The Rolling Stones, “Gimme Shelter” vocals

Mick Jagger’s multiple vocal personas can sell a song even better than his stellar stagecraft, but the best vocal performance ever on a Stones song belongs to someone else. New Orleans-born soul singer Merry Clayton’s reaches hallelujah bliss at the 1:46 mark in the doomy “Gimme Shelter.” Note Jagger’s enthusiastic exclamation immediately afterwards. Mick’s witchy intro (0:12 in) and Brit-blues belting are also impressive. Clayton would later give Skynyrd’s “Sweet Home Alabama” extra oomph, as well.

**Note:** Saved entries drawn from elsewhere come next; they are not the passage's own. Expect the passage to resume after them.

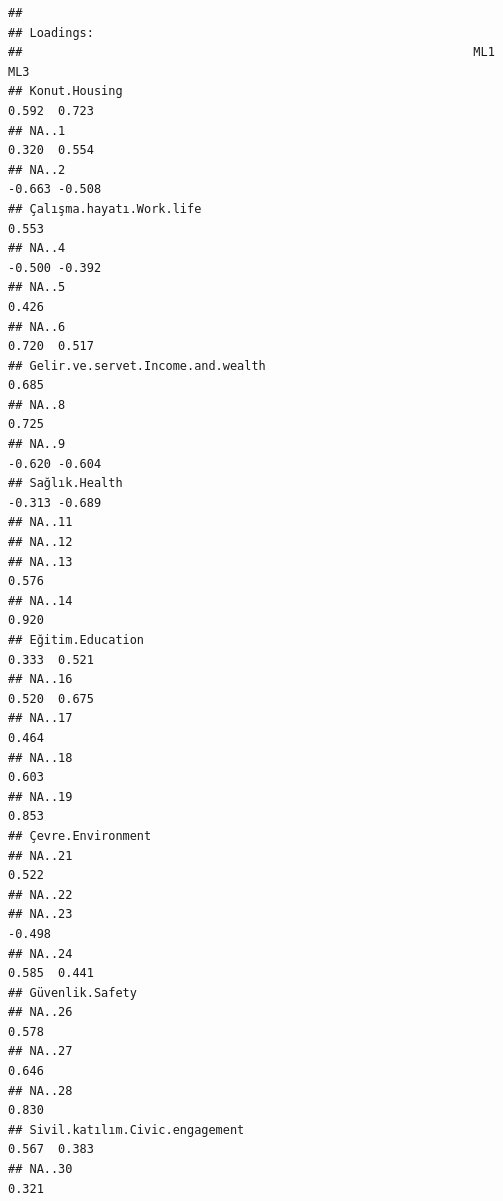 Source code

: \documentclass[
]{article}
\begin{document}
\begin{verbatim}
## 
## Loadings:
##                                                               ML1    ML3   
## Konut.Housing                                                  0.592  0.723
## NA..1                                                          0.320  0.554
## NA..2                                                         -0.663 -0.508
## Çalışma.hayatı.Work.life                                              0.553
## NA..4                                                         -0.500 -0.392
## NA..5                                                                 0.426
## NA..6                                                          0.720  0.517
## Gelir.ve.servet.Income.and.wealth                                     0.685
## NA..8                                                                 0.725
## NA..9                                                         -0.620 -0.604
## Sağlık.Health                                                 -0.313 -0.689
## NA..11                                                                     
## NA..12                                                                     
## NA..13                                                         0.576       
## NA..14                                                         0.920       
## Eğitim.Education                                               0.333  0.521
## NA..16                                                         0.520  0.675
## NA..17                                                         0.464       
## NA..18                                                                0.603
## NA..19                                                         0.853       
## Çevre.Environment                                                          
## NA..21                                                                0.522
## NA..22                                                                     
## NA..23                                                        -0.498       
## NA..24                                                         0.585  0.441
## Güvenlik.Safety                                                            
## NA..26                                                         0.578       
## NA..27                                                         0.646       
## NA..28                                                         0.830       
## Sivil.katılım.Civic.engagement                                 0.567  0.383
## NA..30                                                         0.321       

\end{verbatim}
\end{document}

Stevie Wonder, “Superstition” Clavinet

The Hohner Clavinet D6 keyboard is inherently funky. In the hands of R&B genius Stevie Wonder, it sounds like a robot spider that’s been turned loose after ingesting a gram of coke and two ecstasy tabs. Wonder reportedly overdubbed around six Clavinet tracks on “Superstition.” The 1972 cut remains undeniable to this day, no matter how many Caucasians dance badly to it at wedding receptions.

The Beatles, “Helter Skelter” lead vocal

Paul McCartney’s vocals are so unhinged on “Helter Skelter” that a struggling Los Angeles musician named Charles Manson thought The Beatles were trying to send him secret messages via this song. (And others from the 1967 Fab Four LP best-known as The White Album.) At about 2:32, McCartney appears to have invented hair-metal shrieking. This after inventing punk-rock only about 0:12 in. Dude, take it easy — you’re supposed to be the Cute Beatle!

Duran Duran, “Rio” synth

You can almost hear the black lacquer here. Nick Rhodes’ refracted synthesizer work on the title track from Duran Duran’s monster 1983 album perfectly matches the disc’s stylized cover art, designed by Patrick Nagel. Rhodes reportedly used a Roland Jupiter-4 synth on the song. Just FYI: If you’re looking to start a DD tribute band, Jupiter-4’s usually go for around $3,000 to $4,500 on eBay.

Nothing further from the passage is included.